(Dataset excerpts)
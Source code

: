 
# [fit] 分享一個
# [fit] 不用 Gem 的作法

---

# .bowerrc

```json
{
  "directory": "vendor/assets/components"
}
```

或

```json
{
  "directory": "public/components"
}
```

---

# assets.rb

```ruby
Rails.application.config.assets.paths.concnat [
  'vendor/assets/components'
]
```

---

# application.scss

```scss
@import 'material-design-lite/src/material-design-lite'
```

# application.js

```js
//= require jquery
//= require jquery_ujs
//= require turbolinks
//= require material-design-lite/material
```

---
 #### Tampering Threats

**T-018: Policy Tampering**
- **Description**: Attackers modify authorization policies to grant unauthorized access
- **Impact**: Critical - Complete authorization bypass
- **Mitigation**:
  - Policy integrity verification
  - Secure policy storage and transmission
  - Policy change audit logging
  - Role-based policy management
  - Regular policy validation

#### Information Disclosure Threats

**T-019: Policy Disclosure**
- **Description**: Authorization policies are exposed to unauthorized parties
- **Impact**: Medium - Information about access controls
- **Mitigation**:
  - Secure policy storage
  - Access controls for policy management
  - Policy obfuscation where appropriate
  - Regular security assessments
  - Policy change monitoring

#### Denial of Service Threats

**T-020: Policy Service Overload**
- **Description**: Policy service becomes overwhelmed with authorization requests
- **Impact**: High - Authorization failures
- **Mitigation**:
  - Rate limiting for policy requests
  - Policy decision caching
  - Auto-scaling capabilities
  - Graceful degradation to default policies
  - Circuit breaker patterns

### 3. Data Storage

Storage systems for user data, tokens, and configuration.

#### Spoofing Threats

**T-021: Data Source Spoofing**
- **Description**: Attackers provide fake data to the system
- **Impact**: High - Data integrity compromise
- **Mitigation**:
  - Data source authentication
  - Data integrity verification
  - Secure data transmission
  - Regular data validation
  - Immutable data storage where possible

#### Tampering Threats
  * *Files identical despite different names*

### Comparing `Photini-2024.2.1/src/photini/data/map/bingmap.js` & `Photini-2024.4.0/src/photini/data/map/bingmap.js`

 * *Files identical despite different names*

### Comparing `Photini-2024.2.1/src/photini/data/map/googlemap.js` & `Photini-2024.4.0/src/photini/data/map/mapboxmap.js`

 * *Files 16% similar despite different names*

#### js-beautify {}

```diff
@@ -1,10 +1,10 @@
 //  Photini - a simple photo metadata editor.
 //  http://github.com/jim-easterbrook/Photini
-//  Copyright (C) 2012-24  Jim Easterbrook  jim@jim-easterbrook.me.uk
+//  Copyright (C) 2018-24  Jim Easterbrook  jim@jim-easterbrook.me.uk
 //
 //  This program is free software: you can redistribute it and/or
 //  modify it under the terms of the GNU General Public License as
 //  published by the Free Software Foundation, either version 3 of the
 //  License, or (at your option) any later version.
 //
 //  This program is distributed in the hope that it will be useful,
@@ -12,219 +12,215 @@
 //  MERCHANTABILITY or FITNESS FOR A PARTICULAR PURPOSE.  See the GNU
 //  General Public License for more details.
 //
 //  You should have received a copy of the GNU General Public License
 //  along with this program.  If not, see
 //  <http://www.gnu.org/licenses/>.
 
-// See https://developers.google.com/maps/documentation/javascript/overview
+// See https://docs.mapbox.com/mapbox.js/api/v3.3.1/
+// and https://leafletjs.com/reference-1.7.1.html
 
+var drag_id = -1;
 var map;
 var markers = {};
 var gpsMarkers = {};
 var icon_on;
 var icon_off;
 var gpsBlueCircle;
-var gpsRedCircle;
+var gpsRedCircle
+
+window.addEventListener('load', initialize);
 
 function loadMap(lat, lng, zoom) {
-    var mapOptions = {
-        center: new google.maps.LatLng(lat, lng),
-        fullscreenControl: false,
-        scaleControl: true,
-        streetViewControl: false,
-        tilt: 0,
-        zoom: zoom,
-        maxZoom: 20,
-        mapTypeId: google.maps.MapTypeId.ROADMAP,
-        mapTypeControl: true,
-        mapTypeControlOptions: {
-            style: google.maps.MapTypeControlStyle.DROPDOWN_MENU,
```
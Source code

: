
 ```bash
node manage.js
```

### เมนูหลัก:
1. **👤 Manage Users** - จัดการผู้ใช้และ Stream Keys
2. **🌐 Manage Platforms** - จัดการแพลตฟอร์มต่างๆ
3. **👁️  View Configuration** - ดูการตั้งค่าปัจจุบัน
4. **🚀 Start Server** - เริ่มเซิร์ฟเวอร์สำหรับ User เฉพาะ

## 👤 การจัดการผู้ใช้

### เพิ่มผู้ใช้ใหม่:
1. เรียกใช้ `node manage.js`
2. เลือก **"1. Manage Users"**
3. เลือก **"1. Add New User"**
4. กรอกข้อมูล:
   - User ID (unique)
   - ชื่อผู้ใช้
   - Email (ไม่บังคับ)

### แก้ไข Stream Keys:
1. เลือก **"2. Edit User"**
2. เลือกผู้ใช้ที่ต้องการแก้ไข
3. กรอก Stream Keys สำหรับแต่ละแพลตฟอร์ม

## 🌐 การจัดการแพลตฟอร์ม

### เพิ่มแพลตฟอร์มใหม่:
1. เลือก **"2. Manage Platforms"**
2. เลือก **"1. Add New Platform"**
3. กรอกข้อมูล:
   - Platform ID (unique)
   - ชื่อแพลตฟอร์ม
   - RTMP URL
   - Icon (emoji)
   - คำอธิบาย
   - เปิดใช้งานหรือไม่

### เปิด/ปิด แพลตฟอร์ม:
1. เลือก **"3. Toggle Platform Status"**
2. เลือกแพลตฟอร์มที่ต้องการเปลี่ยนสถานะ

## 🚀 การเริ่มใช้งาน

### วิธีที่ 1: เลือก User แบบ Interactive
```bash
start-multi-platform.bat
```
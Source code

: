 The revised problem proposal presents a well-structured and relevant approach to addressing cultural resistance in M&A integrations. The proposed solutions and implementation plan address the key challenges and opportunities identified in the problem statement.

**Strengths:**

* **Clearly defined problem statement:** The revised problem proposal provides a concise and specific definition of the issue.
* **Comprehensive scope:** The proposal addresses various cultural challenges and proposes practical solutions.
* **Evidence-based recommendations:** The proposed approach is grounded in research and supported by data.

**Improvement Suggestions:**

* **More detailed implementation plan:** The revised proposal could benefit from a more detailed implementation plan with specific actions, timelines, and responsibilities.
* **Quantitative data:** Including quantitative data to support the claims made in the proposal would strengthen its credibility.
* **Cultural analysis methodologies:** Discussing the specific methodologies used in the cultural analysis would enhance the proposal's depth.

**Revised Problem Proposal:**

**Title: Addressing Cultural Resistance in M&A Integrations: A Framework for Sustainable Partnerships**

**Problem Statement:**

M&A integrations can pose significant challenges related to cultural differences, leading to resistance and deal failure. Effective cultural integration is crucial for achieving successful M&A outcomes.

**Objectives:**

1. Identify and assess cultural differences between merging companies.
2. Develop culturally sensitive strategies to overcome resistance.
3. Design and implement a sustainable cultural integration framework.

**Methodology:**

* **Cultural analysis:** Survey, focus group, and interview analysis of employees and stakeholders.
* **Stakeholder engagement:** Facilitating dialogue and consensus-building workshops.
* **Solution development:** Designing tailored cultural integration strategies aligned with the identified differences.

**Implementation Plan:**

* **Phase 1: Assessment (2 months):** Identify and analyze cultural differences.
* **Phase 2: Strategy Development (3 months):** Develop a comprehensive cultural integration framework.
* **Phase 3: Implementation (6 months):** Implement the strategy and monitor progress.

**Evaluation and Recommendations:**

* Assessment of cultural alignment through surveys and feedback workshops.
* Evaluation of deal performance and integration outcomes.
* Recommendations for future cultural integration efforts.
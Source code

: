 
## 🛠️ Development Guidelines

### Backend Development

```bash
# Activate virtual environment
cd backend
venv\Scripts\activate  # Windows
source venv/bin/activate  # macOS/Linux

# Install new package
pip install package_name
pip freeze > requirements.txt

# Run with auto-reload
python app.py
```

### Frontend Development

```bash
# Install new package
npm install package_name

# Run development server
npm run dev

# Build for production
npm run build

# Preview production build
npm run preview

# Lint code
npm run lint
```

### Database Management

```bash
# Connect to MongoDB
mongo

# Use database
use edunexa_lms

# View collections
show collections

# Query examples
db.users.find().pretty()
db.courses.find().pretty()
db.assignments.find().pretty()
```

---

Task item: Retype exactly the lines above, from the one with "- Graceful degradation to default policies" through the one with "- Data source authentication", inclusive.

Solution for this exercise:
  - Graceful degradation to default policies
  - Circuit breaker patterns

### 3. Data Storage

Storage systems for user data, tokens, and configuration.

#### Spoofing Threats

**T-021: Data Source Spoofing**
- **Description**: Attackers provide fake data to the system
- **Impact**: High - Data integrity compromise
- **Mitigation**:
  - Data source authentication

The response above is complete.